Compilation album by Tears for Fears
- Released: 13 October 2003
- Genre: Pop rock
- Length: 1:19:44
- Label: Spectrum Music

Tears for Fears chronology
| Shout: The Very Best of Tears for Fears (2001) | The Collection (2003) | Everybody Loves a Happy Ending (2004) |

= The Collection (Tears for Fears album) =

The Collection is a UK exclusive compilation album by the English pop band Tears for Fears, released on 13 October 2003 by Spectrum Music.

== Reception ==

Andy Kellman of AllMusic stated that the "natural inclination" was to compare the album to Shout: The Very Best of Tears for Fears.
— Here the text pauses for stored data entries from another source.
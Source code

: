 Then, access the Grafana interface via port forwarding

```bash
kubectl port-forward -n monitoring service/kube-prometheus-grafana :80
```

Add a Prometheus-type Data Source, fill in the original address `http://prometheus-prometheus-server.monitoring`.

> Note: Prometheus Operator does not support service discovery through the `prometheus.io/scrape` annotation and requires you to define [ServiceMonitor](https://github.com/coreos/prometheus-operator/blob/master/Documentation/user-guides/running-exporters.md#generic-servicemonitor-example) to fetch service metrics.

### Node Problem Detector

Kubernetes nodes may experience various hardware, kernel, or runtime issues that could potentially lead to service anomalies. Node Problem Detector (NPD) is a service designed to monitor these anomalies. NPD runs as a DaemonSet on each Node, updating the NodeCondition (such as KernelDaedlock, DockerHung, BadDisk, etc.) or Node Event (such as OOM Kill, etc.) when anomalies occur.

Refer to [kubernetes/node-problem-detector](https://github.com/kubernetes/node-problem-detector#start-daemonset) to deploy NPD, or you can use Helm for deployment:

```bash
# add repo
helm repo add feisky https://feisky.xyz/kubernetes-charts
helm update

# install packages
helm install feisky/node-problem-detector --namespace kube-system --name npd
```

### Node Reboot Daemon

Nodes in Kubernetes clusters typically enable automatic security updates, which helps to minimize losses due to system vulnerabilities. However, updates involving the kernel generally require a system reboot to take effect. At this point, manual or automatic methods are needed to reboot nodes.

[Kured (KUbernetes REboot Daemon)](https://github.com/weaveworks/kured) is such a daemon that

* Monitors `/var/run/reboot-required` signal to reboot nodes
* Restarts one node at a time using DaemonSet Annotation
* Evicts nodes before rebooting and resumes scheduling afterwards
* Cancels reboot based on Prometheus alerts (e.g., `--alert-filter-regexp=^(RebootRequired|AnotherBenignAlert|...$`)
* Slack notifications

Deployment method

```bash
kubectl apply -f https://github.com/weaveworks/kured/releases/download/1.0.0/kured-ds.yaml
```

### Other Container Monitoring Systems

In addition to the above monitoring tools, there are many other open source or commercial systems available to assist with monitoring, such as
He goes on to state, "the selections are quite different, even though both include most of the obvious picks -- "Mad World," "Change," "Break It Down Again," "Sowing the Seeds of Love," "Advice for the Young at Heart." This set leaves off "Everybody Wants to Rule the World" and "Woman in Chains," which will be an instant turnoff for most, especially those in the U.S."

Professional ratings
Review scores
| Source | Rating |
| AllMusic |  |
| The Encyclopedia of Popular Music |  |

== Track listing ==

| No. | Title | Length |
|---|---|---|
| 1. | "Pharaohs" | 3:41 |
| 2. | "Shout" | 6:33 |
| 3. | "Mad World" | 3:33 |
| 4. | "Mothers Talk" | 3:57 |
| 5. | "The Working Hour" | 5:32 |
| 6. | "Sea Song" | 3:51 |
| 7. | "I Believe" | 4:55 |
| 8. | "Ideas as Opiates" | 3:47 |
| 9. | "Year of the Knife" | 7:05 |
| 10. | "Break It Down Again" | 4:32 |
| 11. | "Memories Fade" | 5:07 |
| 12. | "Empire Building" | 2:49 |
| 13. | "Brian Wilson Said" | 4:22 |
| 14. | "Sowing the Seeds of Love" | 6:15 |
| 15. | "Always in the Past" | 4:37 |
| 16. | "Change" | 4:17 |
| 17. | "Advice for the Young at Heart" | 4:51 |
| Total length: |  | 1:19:44 |

==Certifications and sales==

Certifications for The Collection
| Region | Certification | Certified units/sales |
| United Kingdom (BPI) | Silver | 60,000^{^} |
^{^} Shipments figures based on certification alone.